Eight out of 10 of the last American presidents agree that Israel should retain some of the West Bank of the Jordan River forever, or the Golan Heights, or both.

Presidents Johnson, Nixon, Ford, Carter, Reagan, Clinton, W. Bush, Trump — every president except H. W. Bush and Obama — agreed that the Arab-Israel armistice borders of 1949, which were erased during the Six Day War of 1967, should not return.

This presidential view began with UN Resolution 242, passed in 1967. That may sound like ancient history, but UN 242 remains the agreed upon plan for peace between Israel and the Palestinians. Everybody demands adherence to UN 242. It calls for Israel to withdraw from “territories” it captured in 1967, but not from “all territories.” This wording is deliberate, as testified to by the person who wrote 242, the US ambassador to the UN at the time, Arthur Goldberg.

Fast forward. In 1982, Israel withdrew from the Sinai Peninsula, the largest swath of territory it captured in 1967. In 1995, Israel withdrew from the Gaza Strip. Israel has not withdrawn from the territory it captured from Syria, the Golan Heights.

Which leaves the West Bank of the Jordan River. Every American president since 1967, except Obama and H. W. Bush, has stated that Israel must retain some of the West Bank to save itself from mortal danger.

President Lyndon B. Johnson: “It is clear . . . that a return to the situation of 4 June 1967 will not bring peace. There must be secure . . . borders. Some such lines must be agreed to by the neighbors involved.”

President Richard Nixon: “You [Henry Kissinger] and I know they [they Israelis] can’t go back to the other [pre-1967] borders.”

President Gerald Ford: “The US has not developed a final position on the borders. Should it do so it will give great weight to Israel’s position that any peace agreement with Syria must be predicated on Israel remaining on the Golan Heights.” And: “ . . . we have been engaged for the last two years in a peacemaking effort . . . this effort will continue until the achievement of a negotiated peace as foreseen by UN Security Council Resolutions 242 and 338.”

President Jimmy Carter: “ . . . the Arab nations, the Israeli nation, had to agree on permanent and recognized borders, where sovereignty is legal as mutually agreed. Defense lines may or may not conform in the foreseeable future to those legal borders. There may be extensions of Israeli defense capability beyond the permanent and recognized borders.”
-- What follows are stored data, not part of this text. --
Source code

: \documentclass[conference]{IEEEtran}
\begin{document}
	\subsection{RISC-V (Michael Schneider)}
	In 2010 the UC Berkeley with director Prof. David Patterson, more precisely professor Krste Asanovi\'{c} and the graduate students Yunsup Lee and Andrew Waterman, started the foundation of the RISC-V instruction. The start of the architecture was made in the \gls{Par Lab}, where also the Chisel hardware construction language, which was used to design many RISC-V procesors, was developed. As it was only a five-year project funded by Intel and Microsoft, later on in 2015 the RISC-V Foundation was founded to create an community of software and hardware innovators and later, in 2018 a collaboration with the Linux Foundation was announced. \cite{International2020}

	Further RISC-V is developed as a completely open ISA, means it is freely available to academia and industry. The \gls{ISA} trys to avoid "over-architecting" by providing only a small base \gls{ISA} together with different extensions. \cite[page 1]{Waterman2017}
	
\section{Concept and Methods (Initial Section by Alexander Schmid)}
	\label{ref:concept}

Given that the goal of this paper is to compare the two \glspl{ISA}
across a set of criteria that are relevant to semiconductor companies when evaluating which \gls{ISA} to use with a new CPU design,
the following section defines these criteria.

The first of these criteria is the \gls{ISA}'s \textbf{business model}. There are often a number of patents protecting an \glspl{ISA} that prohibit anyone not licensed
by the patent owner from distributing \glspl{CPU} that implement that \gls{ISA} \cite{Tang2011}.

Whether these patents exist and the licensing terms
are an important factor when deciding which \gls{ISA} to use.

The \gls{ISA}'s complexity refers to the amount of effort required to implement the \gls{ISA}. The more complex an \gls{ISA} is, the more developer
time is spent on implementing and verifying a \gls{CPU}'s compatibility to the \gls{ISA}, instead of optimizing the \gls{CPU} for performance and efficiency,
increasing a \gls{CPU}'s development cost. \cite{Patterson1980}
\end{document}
President Ronald Reagan: “In the pre-1967 borders Israel was barely 10 miles wide at its narrowest point. The bulk of Israel’s population lived within artillery range of hostile Arab armies. I am not about to ask Israel to live that way again . . . So the United States will not support the establishment of an independent Palestinian state in the West Bank and Gaza, and we will not support annexation or permanent control by Israel. . . . it is the firm view of the United States that self-government by the Palestinians of the West Bank and Gaza in association with Jordan offers the best chance for a durable, just and lasting peace. . . . When the border is negotiated between Jordan and Israel, our view on the extent to which Israel should be asked to give up territory will be heavily affected by the extent of true peace and normalization and the security arrangements offered in return.”

President Bill Clinton: The Clinton parameters proposed a Palestinian state comprising between 94-96% of the West Bank and the entire Gaza Strip. Israel would annex the remaining land, which would include Israeli settlements, containing 80% of the settler population, mainly in major settlement blocs. Israel would cede 1-3% of land to the Palestinians in land swaps to compensate for the annexations.

President George W. Bush: In letters exchanged between Bush and Israeli Prime Minister Sharon in 2004, Bush made it clear that Israel did not have to return to the 1949 armistice lines. “The United States reiterates its steadfast commitment to Israel’s security, including secure, defensible borders, and to preserve and strengthen Israel’s capability to deter and defend itself, against any threat or possible combination of threats.”

President Donald Trump: He recognized Israel’s sovereignty over the Golan Heights in March, 2019.

Bottom line: Israel has given back 88% of the territory it captured in the war of 1967 — the defensive war preceded by Egyptian leader Gamel Abdel Nasser’s declaration that he would push Israel into the Mediterranean Sea; and preceded by the UN’s withdrawal of its troops acting as a buffer between Israel and Egypt.

Of the remaining 12% of the land Israel won in 1967, roughly half of it is the West Bank. Of that, Israel occupies a small part, measured by acreage. This, then, is the “Israeli occupation,” which, were it to end in entirety, would reestablish Israel’s border at its narrowest point as 10 miles wide.

“Auschwitz borders,” the late Israeli foreign minister, Abba Eban, called them.